* [WHAT THE TASK ASKS] Using the data beneath, show every line that includes the word "https".

Top of RECORDS PROVIDED

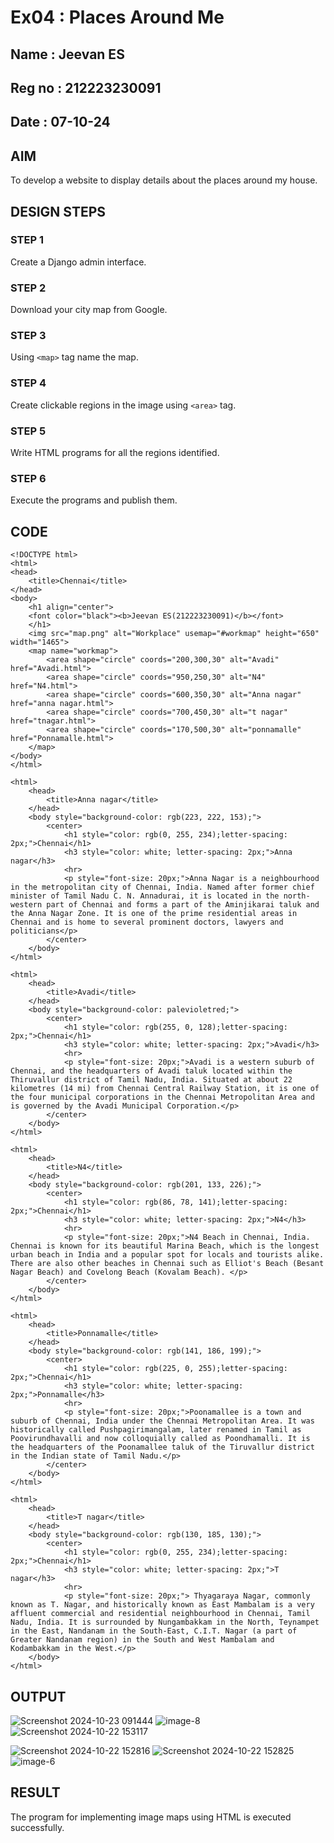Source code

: # Ex04 : Places Around Me
## Name : Jeevan ES
## Reg no : 212223230091
## Date : 07-10-24

## AIM
To develop a website to display details about the places around my house.

## DESIGN STEPS

### STEP 1
Create a Django admin interface.

### STEP 2
Download your city map from Google.

### STEP 3
Using ```<map>``` tag name the map.

### STEP 4
Create clickable regions in the image using ```<area>``` tag.

### STEP 5
Write HTML programs for all the regions identified.

### STEP 6
Execute the programs and publish them.

## CODE
```
<!DOCTYPE html>
<html>
<head>
    <title>Chennai</title>
</head>
<body>
    <h1 align="center">
    <font color="black"><b>Jeevan ES(212223230091)</b></font>
    </h1>
    <img src="map.png" alt="Workplace" usemap="#workmap" height="650" width="1465">
    <map name="workmap">
        <area shape="circle" coords="200,300,30" alt="Avadi" href="Avadi.html">
        <area shape="circle" coords="950,250,30" alt="N4" href="N4.html">
        <area shape="circle" coords="600,350,30" alt="Anna nagar" href="anna nagar.html">
        <area shape="circle" coords="700,450,30" alt="t nagar" href="tnagar.html">
        <area shape="circle" coords="170,500,30" alt="ponnamalle" href="Ponnamalle.html">
    </map>
</body>
</html>
```
```
<html>
    <head>
        <title>Anna nagar</title>
    </head>
    <body style="background-color: rgb(223, 222, 153);">
        <center>
            <h1 style="color: rgb(0, 255, 234);letter-spacing: 2px;">Chennai</h1>
            <h3 style="color: white; letter-spacing: 2px;">Anna nagar</h3>
            <hr>
            <p style="font-size: 20px;">Anna Nagar is a neighbourhood in the metropolitan city of Chennai, India. Named after former chief minister of Tamil Nadu C. N. Annadurai, it is located in the north-western part of Chennai and forms a part of the Aminjikarai taluk and the Anna Nagar Zone. It is one of the prime residential areas in Chennai and is home to several prominent doctors, lawyers and politicians</p>
        </center>
    </body>
</html>

```

```
<html>
    <head>
        <title>Avadi</title>
    </head>
    <body style="background-color: palevioletred;">
        <center>
            <h1 style="color: rgb(255, 0, 128);letter-spacing: 2px;">Chennai</h1>
            <h3 style="color: white; letter-spacing: 2px;">Avadi</h3>
            <hr>
            <p style="font-size: 20px;">Avadi is a western suburb of Chennai, and the headquarters of Avadi taluk located within the Thiruvallur district of Tamil Nadu, India. Situated at about 22 kilometres (14 mi) from Chennai Central Railway Station, it is one of the four municipal corporations in the Chennai Metropolitan Area and is governed by the Avadi Municipal Corporation.</p>
        </center>
    </body>
</html>
```
```
<html>
    <head>
        <title>N4</title>
    </head>
    <body style="background-color: rgb(201, 133, 226);">
        <center>
            <h1 style="color: rgb(86, 78, 141);letter-spacing: 2px;">Chennai</h1>
            <h3 style="color: white; letter-spacing: 2px;">N4</h3>
            <hr>
            <p style="font-size: 20px;">N4 Beach in Chennai, India. Chennai is known for its beautiful Marina Beach, which is the longest urban beach in India and a popular spot for locals and tourists alike. There are also other beaches in Chennai such as Elliot's Beach (Besant Nagar Beach) and Covelong Beach (Kovalam Beach). </p>
        </center>
    </body>
</html>
```
```
<html>
    <head>
        <title>Ponnamalle</title>
    </head>
    <body style="background-color: rgb(141, 186, 199);">
        <center>
            <h1 style="color: rgb(225, 0, 255);letter-spacing: 2px;">Chennai</h1>
            <h3 style="color: white; letter-spacing: 2px;">Ponnamalle</h3>
            <hr>
            <p style="font-size: 20px;">Poonamallee is a town and suburb of Chennai, India under the Chennai Metropolitan Area. It was historically called Pushpagirimangalam, later renamed in Tamil as Poovirundhavalli and now colloquially called as Poondhamalli. It is the headquarters of the Poonamallee taluk of the Tiruvallur district in the Indian state of Tamil Nadu.</p>
        </center>
    </body>
</html>
```
```
<html>
    <head>
        <title>T nagar</title>
    </head>
    <body style="background-color: rgb(130, 185, 130);">
        <center>
            <h1 style="color: rgb(0, 255, 234);letter-spacing: 2px;">Chennai</h1>
            <h3 style="color: white; letter-spacing: 2px;">T nagar</h3>
            <hr>
            <p style="font-size: 20px;"> Thyagaraya Nagar, commonly known as T. Nagar, and historically known as East Mambalam is a very affluent commercial and residential neighbourhood in Chennai, Tamil Nadu, India. It is surrounded by Nungambakkam in the North, Teynampet in the East, Nandanam in the South-East, C.I.T. Nagar (a part of Greater Nandanam region) in the South and West Mambalam and Kodambakkam in the West.</p>
    </body>
</html>
```


## OUTPUT

![Screenshot 2024-10-23 091444](https://github.com/user-attachments/assets/fb71a7ce-bead-4d90-9db4-e9825a7ce7f1)
![image-8](https://github.com/user-attachments/assets/5c4a62ba-2793-41b4-8fd9-8814b7358b34)
![Screenshot 2024-10-22 153117](https://github.com/user-attachments/assets/efead3ce-bf53-45bd-abf5-c87b006ffe06)

![Screenshot 2024-10-22 152816](https://github.com/user-attachments/assets/64375738-b693-4325-9953-aafc236a8ea4)
![Screenshot 2024-10-22 152825](https://github.com/user-attachments/assets/96b04f12-c629-45f6-b2f2-944f80856267)
![image-6](https://github.com/user-attachments/assets/b9d02f22-95d1-47a6-bd10-b1ff0abc640d)



## RESULT
The program for implementing image maps using HTML is executed successfully.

Bottom of RECORDS PROVIDED

* [WORKED SOLUTION]
![Screenshot 2024-10-23 091444](https://github.com/user-attachments/assets/fb71a7ce-bead-4d90-9db4-e9825a7ce7f1)
![image-8](https://github.com/user-attachments/assets/5c4a62ba-2793-41b4-8fd9-8814b7358b34)
![Screenshot 2024-10-22 153117](https://github.com/user-attachments/assets/efead3ce-bf53-45bd-abf5-c87b006ffe06)
![Screenshot 2024-10-22 152816](https://github.com/user-attachments/assets/64375738-b693-4325-9953-aafc236a8ea4)
![Screenshot 2024-10-22 152825](https://github.com/user-attachments/assets/96b04f12-c629-45f6-b2f2-944f80856267)
![image-6](https://github.com/user-attachments/assets/b9d02f22-95d1-47a6-bd10-b1ff0abc640d)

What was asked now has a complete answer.